The current pandemic has compelled people to reconsider investing in stable options. However, a smart investor can still look for safe investments that provide an opportunity for growing their financial assets. Here is a look into what experts believe are the safest investment post COVID-19 that can yield good returns.

  1. Is Gold still a Safe Bet? The Answer is Yes

Gold has proven to be a great investment option during economic uncertainties. It has continued to shine and still remains a lucrative asset for investing. The present scenario has again put gold in the spotlight.

This precious metal has a distinct advantage when compared to other assets such as Equity and performs exceedingly well during risk periods. It offers protection to investors against market risks or other events that can have an adverse impact on the capital.     

The lockdown imposed by the government had clogged activities in the gold market, yet its value remains strong. If we look into the futures data, it is clearly evident that gold is gaining its ground. This implies that investors still consider gold as a safe option.

Gold ETFs have also witnessed positive participation as the banks continue to lower their interests and adopt a policy that supports growth. The first quarter of the current year saw Gold ETFs and other similar products add 298 tons of gold across all regions as per the World Gold Council.

Smart investors have recognized the importance of buying gold right now. The demand for physical gold products has taken a hit. However, the investment forms of gold are trending currently as it has the potential to offer respectable returns in future.  

  • Future of Pharma Mutual Funds Looks Bright

The pharma sector is certainly benefitting during the current global pandemic and thus, the Pharma mutual funds are popular once again. If we take a look at the returns chart of investments in the last year, the pharma sector funds occupy the second position next to gold.

Shares of drugmakers have bounced in the past three months as there has been a relaxation in regulatory norms everywhere. The outlook for the pharma sector seems really good as the world is currently dependent on drugs and vaccines at the present moment.

Companies working on vaccine development are going to benefit the most during the period. Pharma funds offered returns of 27.55% in the last one year and 8.05% in the past three months. Mutual funds advisors are of the opinion that the schemes are going to perform exceedingly well in the future. 

  • Stocks that could Generate Profits

For creating a well-planned portfolio, the experts are recommending to include 30 to 40 percent of your funds in stocks. The rapid rise of COVID-19 has resulted in uncertainty in the stock market.

However, there is hope if one focuses on large-cap names that have a strong balance sheet and the capability to survive the crisis. Stock market experts recommend investing in the stocks of pharmacy companies, top-performing banks, life insurance companies and personal hygiene product manufacturers that can promise healthy gains in the long term. The focus should be on building a strong portfolio.   

  • Investing in Large-Cap Funds

Investment experts believe that investing in large-cap fund schemes of large companies will benefit from their resilience despite the sluggish economy. Focusing on large-cap funds should be the theme going forward.

These are ideal for conservative investors who want to create wealth without taking too much risk. Opt for large companies that have established themselves as leaders in their respective fields. Think of major corporations that have a reputation in their industry. Large-cap funds fare better in comparison to small-cap and mid-cap stocks in the period of a market correction. These schemes are less volatile and risky and promise modest and safe returns.  

  • Real Estate is Super Reliable

It is no doubt that investment in real estate is one of the most stable investments you can ever make. The impact of the present crisis on capital markets is quite visible and has compelled the investors to turn to real estate.

As the property prices have fallen by 2-9 percent, this has resulted in an opportunity that homebuyers can cash in. The prices are going to get better in the coming months once the panic situation subsides.  

With various schemes being rolled out by the government and with RBI slashing lending rates and offering moratorium, this is the right time to invest in the real estate market. Homebuyers can get a home loan at much lower interests now and use it as an investment in buying property.

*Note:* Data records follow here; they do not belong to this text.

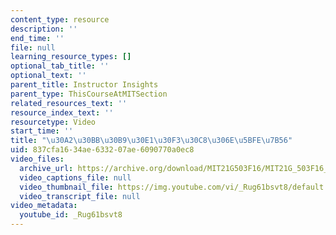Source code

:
 ```yaml
---
content_type: resource
description: ''
end_time: ''
file: null
learning_resource_types: []
optional_tab_title: ''
optional_text: ''
parent_title: Instructor Insights
parent_type: ThisCourseAtMITSection
related_resources_text: ''
resource_index_text: ''
resourcetype: Video
start_time: ''
title: "\u30A2\u30BB\u30B9\u30E1\u30F3\u30C8\u306E\u5BFE\u7B56"
uid: 837cfa16-34ae-6332-07ae-6090770a0ec8
video_files:
  archive_url: https://archive.org/download/MIT21G503F16/MIT21G_503F16_track08_ja_300k.mp4
  video_captions_file: null
  video_thumbnail_file: https://img.youtube.com/vi/_Rug61bsvt8/default.jpg
  video_transcript_file: null
video_metadata:
  youtube_id: _Rug61bsvt8
---
```


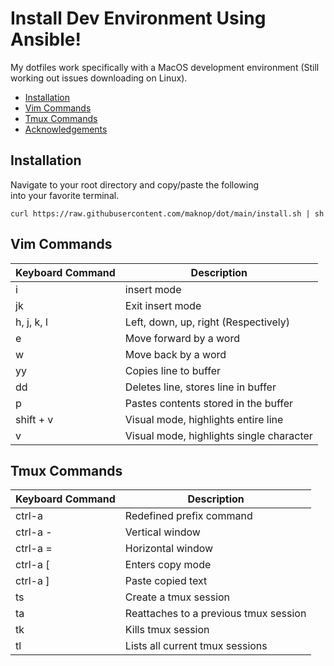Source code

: # Install Dev Environment Using Ansible!

My dotfiles work specifically with a MacOS  development environment
(Still working out issues downloading on Linux).

- [Installation](https://github.com/maknop/ansible-dot#installation)
- [Vim Commands](https://github.com/maknop/ansible-dot#vim-commands)
- [Tmux Commands](https://github.com/maknop/ansible-dot#tmux-commands)
- [Acknowledgements](https://github.com/maknop/ansible-dot#acknowledgements)

## Installation
Navigate to your root directory and copy/paste the following  
into your favorite terminal.
```
curl https://raw.githubusercontent.com/maknop/dot/main/install.sh | sh
```

## Vim Commands
| Keyboard Command | Description                               |  
|------------------|-------------------------------------------|  
| i                | insert mode                               |  
| jk               | Exit insert mode                          |  
| h, j, k, l       | Left, down, up, right (Respectively)      |  
| e                | Move forward by a word                    |  
| w                | Move back by a word                       |  
| yy               | Copies line to buffer                     |  
| dd               | Deletes line, stores line in buffer       |  
| p                | Pastes contents stored in the buffer      |  
| shift + v        | Visual mode, highlights entire line       |  
| v                | Visual mode, highlights single character  |  

## Tmux Commands
| Keyboard Command | Description                               |  
|------------------|-------------------------------------------|  
| ctrl-a           | Redefined prefix command                  |  
| ctrl-a -         | Vertical window                           |  
| ctrl-a =         | Horizontal window                         |  
| ctrl-a \[         | Enters copy mode                          |  
| ctrl-a ]         | Paste copied text                         |
| ts <name>        | Create a tmux session                     |  
| ta <name>        | Reattaches to a previous tmux session     |  
| tk <name>        | Kills tmux session                        |  
| tl               | Lists all current tmux sessions           |  
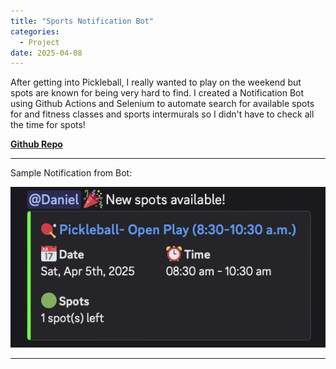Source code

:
 ```yaml
---
title: "Sports Notification Bot"
categories:
  - Project
date: 2025-04-08
---
```

After getting into Pickleball, I really wanted to play on the weekend but spots are known for being very hard to find. I created a Notification Bot using Github Actions and Selenium to automate search for available spots for and fitness classes and sports intermurals so I didn't have to check all the time for spots!

**[Github Repo](https://github.com/DanielW21/Sports-Notification)**

---
Sample Notification from Bot:

<img src="/assets/Posts/Notification-Bot/Notification.png" alt="Sample Notification" class="center-img">

---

Also, there is a strong possibility of repossessed properties gaining entry into the market in the coming few months. The banks would auction off such properties for recovering the outstanding loan amount. Properties are generally auctioned at 20-30 percent lower rates than the prevailing market rates.

Properties are being viewed as a safer bet that will hold its value even in an event of a downturn. If you are expecting a decent return in eight to ten years down the lane, then you need to focus on investing in a property. Buying commercial properties can also promise high rental yield.  

Synopsis

Many individuals who haven’t been impacted financially due to the current pandemic are looking for safer investments to secure their future. Real estate seems to be a popular option because of obvious reasons.

Measures taken by the finance ministry in India and reduction in property prices have compelled investors to consider real estate now. Investors are refraining from risking their money in volatile investments. Gold, pharma funds, and investing in large caps can prove to be beneficial in the long run for the investors.

The real estate market especially has become lucrative because of the lowered home loan rates. Even several builders are offering incentives to lure investors and this has created a win-win situation for homebuyers. If you seek stability, then you can consider the above-mentioned options for investment post COVID-19.